The Alpine Tethys rifting
Late Triassic ages obtained from shear zones in the Southern Alps (Hunziker et al., 1992; Schmid et al., 1987) witness important transtensive events which eventually developed into the opening of the central Atlantic/Alpine Tethys ocean and the final break-up of Pangea. The areas affected by transtension and emplacement of mafic material during the Permo-Triassic became subsiding rim-basins of the Jurassic Alpine Tethys (fig. 4). This is the case for the Médianes (Subbriançonnais) and Helvetic rim basins.
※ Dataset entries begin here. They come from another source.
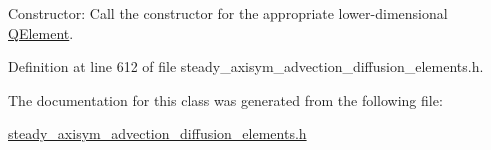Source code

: Constructor\+: Call the constructor for the appropriate lower-\/dimensional \hyperlink{classoomph_1_1QElement}{Q\+Element}. 



Definition at line 612 of file steady\+\_\+axisym\+\_\+advection\+\_\+diffusion\+\_\+elements.\+h.



The documentation for this class was generated from the following file\+:\begin{DoxyCompactItemize}
\item 
\hyperlink{steady__axisym__advection__diffusion__elements_8h}{steady\+\_\+axisym\+\_\+advection\+\_\+diffusion\+\_\+elements.\+h}\end{DoxyCompactItemize}
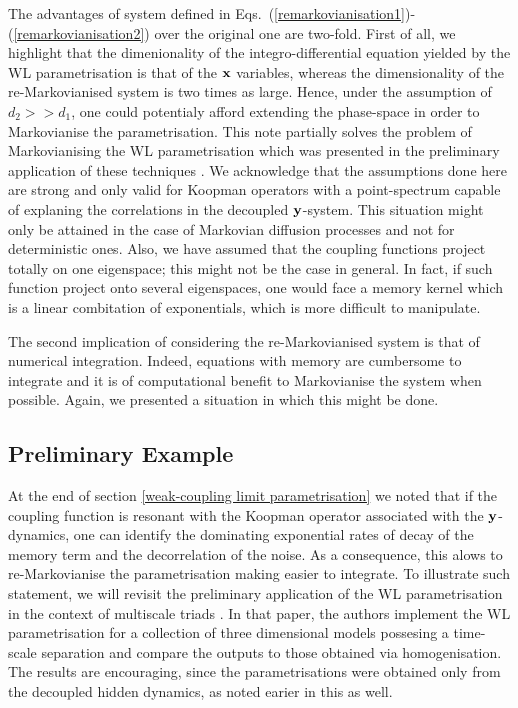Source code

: \documentclass[12pt]{article}
\begin{document}
The advantages of system defined in Eqs.~(\ref{remarkovianisation1})-(\ref{remarkovianisation2}) over the original one are two-fold. First of all, we highlight that the dimenionality of the integro-differential equation yielded by the WL parametrisation is that of the $\mathbf{x}$ variables, whereas the dimensionality of the re-Markovianised system is two times as large. Hence, under the assumption of $d_2>>d_1$, one could potentialy afford extending the phase-space in order to Markovianise the parametrisation. This note partially solves the problem of Markovianising the WL parametrisation which was presented in the preliminary application of these techniques \cite{Wouters2016}. We acknowledge that the assumptions done here are strong and only valid for Koopman operators with a point-spectrum capable of explaning the correlations in the decoupled $\mathbf{y}$-system. This situation might only be attained in the case of Markovian diffusion processes and not for deterministic ones. Also, we have assumed that the coupling functions project totally on one eigenspace; this might not be the case in general. In fact, if such function project onto several eigenspaces, one would face a memory kernel which is a linear combitation of exponentials, which is more difficult to manipulate.

The second implication of considering the re-Markovianised system is that of numerical integration. Indeed, equations with memory are cumbersome to integrate and it is of computational benefit to Markovianise the system when possible. Again, we presented a situation in which this might be done.


\subsection{Preliminary Example}

At the end of section \ref{weak-coupling limit parametrisation} we noted that if the coupling function is resonant with the Koopman operator associated with the $\mathbf{y}$-dynamics, one can identify the dominating exponential rates of decay of the memory term and the decorrelation of the noise. As a consequence, this alows to re-Markovianise the parametrisation making easier to integrate. To illustrate such statement, we will revisit the preliminary application of the WL parametrisation in the context of multiscale triads \cite{Wouters2016}. In that paper, the authors implement the WL parametrisation for a collection of three dimensional models possesing a time-scale separation and compare the outputs to those obtained via homogenisation. The results are encouraging, since the parametrisations were obtained only from the decoupled hidden dynamics, as noted earier in this as well.
\end{document}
Paleozoic faults were also reactivated on a large scale in these domains to form shallow half-grabens (Borel, 1997). The Jurassic rifting is actually cutting in between these zones of thinned and already cold lithosphere, most likely using older structures. It has to be emphasised here that the thermal subsidence of large parts of the Alpine orogen started in Triassic time and that this subsidence is hardly disturbed in areas far enough from the Jurassic rift (Stampfli, 2000). These different subsidence behaviours can be used to sort out paleogeographic units; they also indicate the importance of the Permo-Triassic lithospheric extensional phase.
Subsidence patterns of the marginal areas of the Alpine Tethys (Borel, 1995; Loup, 1992) together with stratigraphic and sedimentological records allow to place the onset of rifting in the Sinemurian (fig. 10). Spreading in the central Atlantic is placed in the Early Toarcian (Steiner et al., 1998). The former Atlantic rift would have extended first toward the Lombardian basin, which aborted, then, the rifting jumped to the Alpine Tethys s.str. (the Liguro-Piemont Penninic ocean) where the onset of spreading is of probable Aalenian to Bajocian age. Gabbros have been dated in several areas of the Alpine Tethys, the oldest dating are usually Bajocian (e.g. Bill et al., 1997), in Corsica older ages have been found and points to a possible late Toarcian-Aalenian age (Beccaluva et al 1981). It should be emphasized here that up to 100 to 150 km of the nascent ocean were made of denuded continental mantle, based on comparison with the Galicia margin (e.g. Manatschal and Bernoulli, 1998; Müntener and Hermann, 2001), and, in view of the slow spreading of the ocean (Rampone and Piccardo, 2000), clear sea-floor spreading was delayed in regard of the onset of thermal subsidence which is older than Bajocian, the Bajocian sequences being generally transgressive on the rift shoulders.
Rim Basins
Thermal subsidence of the Alpine Tethys margins in the Bajocian affected large areas around the new oceanic area. The progradation of carbonate platforms toward the rift/ocean was hampered by the presence of rim basins on both sides of the Alpine Tethys in the western Alps. To the north the Helvetic-Dauphinois basin and its SW extension toward the Sub-Briançonnais rim basin, Sardinia and the Sub-Betic rim basin. To the south the Lombardian rim basin representing a clear aborted arm of the Alpine Tethys (Bertotti et al., 1993), active from Late Triassic to Early Jurassic. Progradation did not succeed infilling these rim-basins and the former rift shoulders of the Alpine Tethys (the Briançonnais and south Helvetic domains in the north and the Canavese and lower Austro-Alpine domains to the south) became drowned submarine ridges developing condensed pelagic sequences. Therefore a general phase of sediment starvation characterises the distal part of the Alpine Tethys margins and the ocean itself. However, small carbonate platforms developed for a short time (Bajocian-Oxfordian) around the rift shoulders, e.g. the Briançonnais platform (Septfontaine, 1983) and in some south Helvetic units (Lempicka-Münch, 1996). They were linked to larger platforms along the rift shoulder as found in Corsica and Sardinia, and were finally drowned in the Late Jurassic; the south Helvetic platform could never develop as a large entity and must have been made of small carbonate patches already drowned in Oxfordian times. The progradation of the Briançonnais platform took place towards the rim basin – to the north, away from the rift shoulder, so in an opposite direction of the general progradation on the European margin.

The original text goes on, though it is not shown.